■ **TASK TO COMPLETE**
Could you copy every line from the material below in which "help" appears?

++++ DATA SUPPLIED ++++

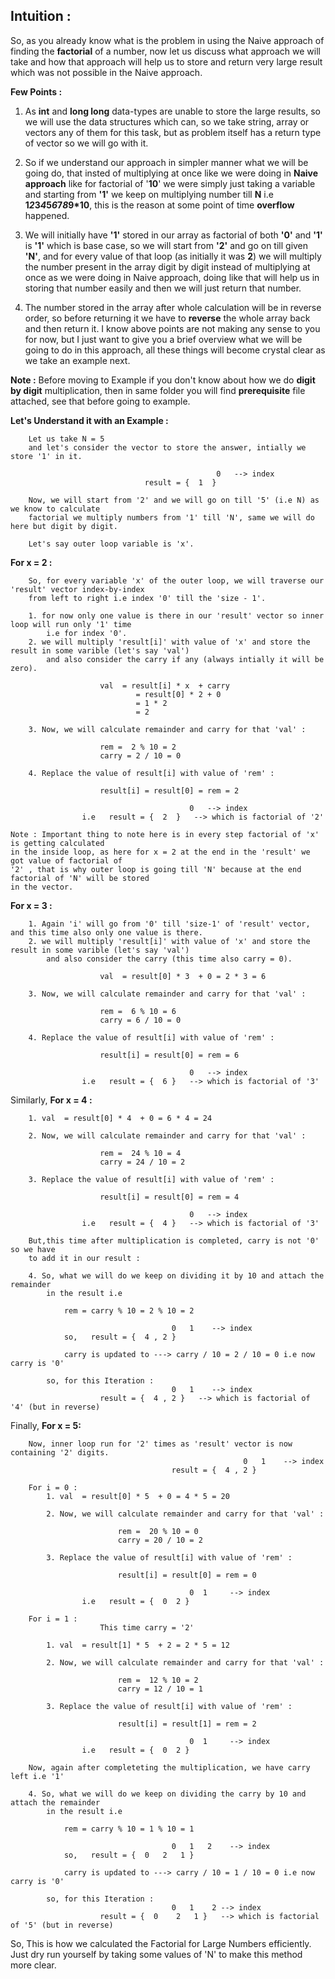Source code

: ## Intuition :
So, as you already know what is the problem in using the Naive approach of finding the **factorial** of a number, now
let us discuss what approach we will take and how that approach will help us to store and return very large result which 
was not possible in the Naive approach.

**Few Points :**
1. As **int** and **long long** data-types are unable to store the large results, so we will use the data structures which can,
    so we take string, array or vectors any of them for this task, but as problem itself has a return type of vector so we will go 
    with it.

2. So if we understand our approach in simpler manner what we will be going do, that insted of multiplying at once like we were
    doing in **Naive approach** like for factorial of '**10**' we were simply just taking a variable and starting from **'1'** we keep
    on multiplying number till **N** i.e **1*2*3*4*5*6*7*8*9*10**, this is the reason at some point of time **overflow** happened.

3. We will initially have **'1'** stored in our array as factorial of both **'0'** and **'1'** is **'1'** which is base case, so we will start 
    from **'2'** and go on till given **'N'**, and for every value of that loop (as initially it was **2**) we will multiply the number present
    in the array digit by digit instead of multiplying at once as we were doing in Naive approach, doing like that will help us in storing
    that number easily and then we will just return that number.

4. The number stored in the array after whole calculation will be in reverse order, so before returning it we have to **reverse** the whole
    array back and then return it.
    I know above points are not making any sense to you for now, but I just want to give you a brief overview what we will be going to do
    in this approach, all these things will become crystal clear as we take an example next.

**Note :** Before moving to Example if you don't know about how we do **digit by digit** multiplication, then in same folder you will
find **prerequisite** file attached, see that before going to example.


**Let's Understand it with an Example :**
```
    Let us take N = 5
    and let's consider the vector to store the answer, intially we store '1' in it.
                                             
                                              0   --> index
                              result = {  1  }

    Now, we will start from '2' and we will go on till '5' (i.e N) as we know to calculate
    factorial we multiply numbers from '1' till 'N', same we will do here but digit by digit.
   
    Let's say outer loop variable is 'x'.
```

**For x = 2 :**   
```
    So, for every variable 'x' of the outer loop, we will traverse our 'result' vector index-by-index
    from left to right i.e index '0' till the 'size - 1'.

    1. for now only one value is there in our 'result' vector so inner loop will run only '1' time 
        i.e for index '0'.
    2. we will multiply 'result[i]' with value of 'x' and store the result in some varible (let's say 'val')
        and also consider the carry if any (always intially it will be zero).
    
                    val  = result[i] * x  + carry
                            = result[0] * 2 + 0  
                            = 1 * 2 
                            = 2 

    3. Now, we will calculate remainder and carry for that 'val' :

                    rem =  2 % 10 = 2
                    carry = 2 / 10 = 0
    
    4. Replace the value of result[i] with value of 'rem' :

                    result[i] = result[0] = rem = 2 
                
                                        0   --> index
                i.e   result = {  2  }   --> which is factorial of '2'

Note : Important thing to note here is in every step factorial of 'x' is getting calculated 
in the inside loop, as here for x = 2 at the end in the 'result' we got value of factorial of
'2' , that is why outer loop is going till 'N' because at the end factorial of 'N' will be stored
in the vector.
```
 
**For x = 3 :**    
```
    1. Again 'i' will go from '0' till 'size-1' of 'result' vector, and this time also only one value is there.
    2. we will multiply 'result[i]' with value of 'x' and store the result in some varible (let's say 'val')
        and also consider the carry (this time also carry = 0).
    
                    val  = result[0] * 3  + 0 = 2 * 3 = 6

    3. Now, we will calculate remainder and carry for that 'val' :

                    rem =  6 % 10 = 6
                    carry = 6 / 10 = 0
    
    4. Replace the value of result[i] with value of 'rem' :

                    result[i] = result[0] = rem = 6 
                
                                        0   --> index
                i.e   result = {  6 }   --> which is factorial of '3'
```    
 
Similarly,
**For x = 4 :**    
```
    1. val  = result[0] * 4  + 0 = 6 * 4 = 24

    2. Now, we will calculate remainder and carry for that 'val' :

                    rem =  24 % 10 = 4
                    carry = 24 / 10 = 2
    
    3. Replace the value of result[i] with value of 'rem' :

                    result[i] = result[0] = rem = 4 
                
                                        0   --> index
                i.e   result = {  4 }   --> which is factorial of '3'    

    But,this time after multiplication is completed, carry is not '0' so we have
    to add it in our result :

    4. So, what we will do we keep on dividing it by 10 and attach the remainder
        in the result i.e

            rem = carry % 10 = 2 % 10 = 2
            
                                    0   1    --> index
            so,   result = {  4 , 2 }      

            carry is updated to ---> carry / 10 = 2 / 10 = 0 i.e now carry is '0'

        so, for this Iteration :
                                    0   1    --> index
                    result = {  4 , 2 }   --> which is factorial of '4' (but in reverse)
```                        
      
Finally,
**For x = 5:**
```
    Now, inner loop run for '2' times as 'result' vector is now containing '2' digits.
                                                    0   1    --> index                              
                                    result = {  4 , 2 }

    For i = 0 :           
        1. val  = result[0] * 5  + 0 = 4 * 5 = 20

        2. Now, we will calculate remainder and carry for that 'val' :

                        rem =  20 % 10 = 0
                        carry = 20 / 10 = 2
        
        3. Replace the value of result[i] with value of 'rem' :

                        result[i] = result[0] = rem = 0 
                    
                                        0  1     --> index
                i.e   result = {  0  2 }  

    For i = 1 :           
                    This time carry = '2'

        1. val  = result[1] * 5  + 2 = 2 * 5 = 12

        2. Now, we will calculate remainder and carry for that 'val' :

                        rem =  12 % 10 = 2
                        carry = 12 / 10 = 1
        
        3. Replace the value of result[i] with value of 'rem' :

                        result[i] = result[1] = rem = 2 
                    
                                        0  1     --> index
                i.e   result = {  0  2 }  

    Now, again after completeting the multiplication, we have carry left i.e '1'

    4. So, what we will do we keep on dividing the carry by 10 and attach the remainder
        in the result i.e

            rem = carry % 10 = 1 % 10 = 1
            
                                    0   1   2    --> index
            so,   result = {  0   2   1 }      

            carry is updated to ---> carry / 10 = 1 / 10 = 0 i.e now carry is '0'

        so, for this Iteration :
                                    0   1    2 --> index
                    result = {  0    2   1 }   --> which is factorial of '5' (but in reverse)  
```       

So, This is how we calculated the Factorial for Large Numbers efficiently. Just dry run yourself by taking some values
of 'N' to make this method more clear.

++++

■ **OUTPUT OF THE TASK**
let us discuss what approach we will take and how that approach will help us to store and return very large result which 
    in the array digit by digit instead of multiplying at once as we were doing in Naive approach, doing like that will help us in storing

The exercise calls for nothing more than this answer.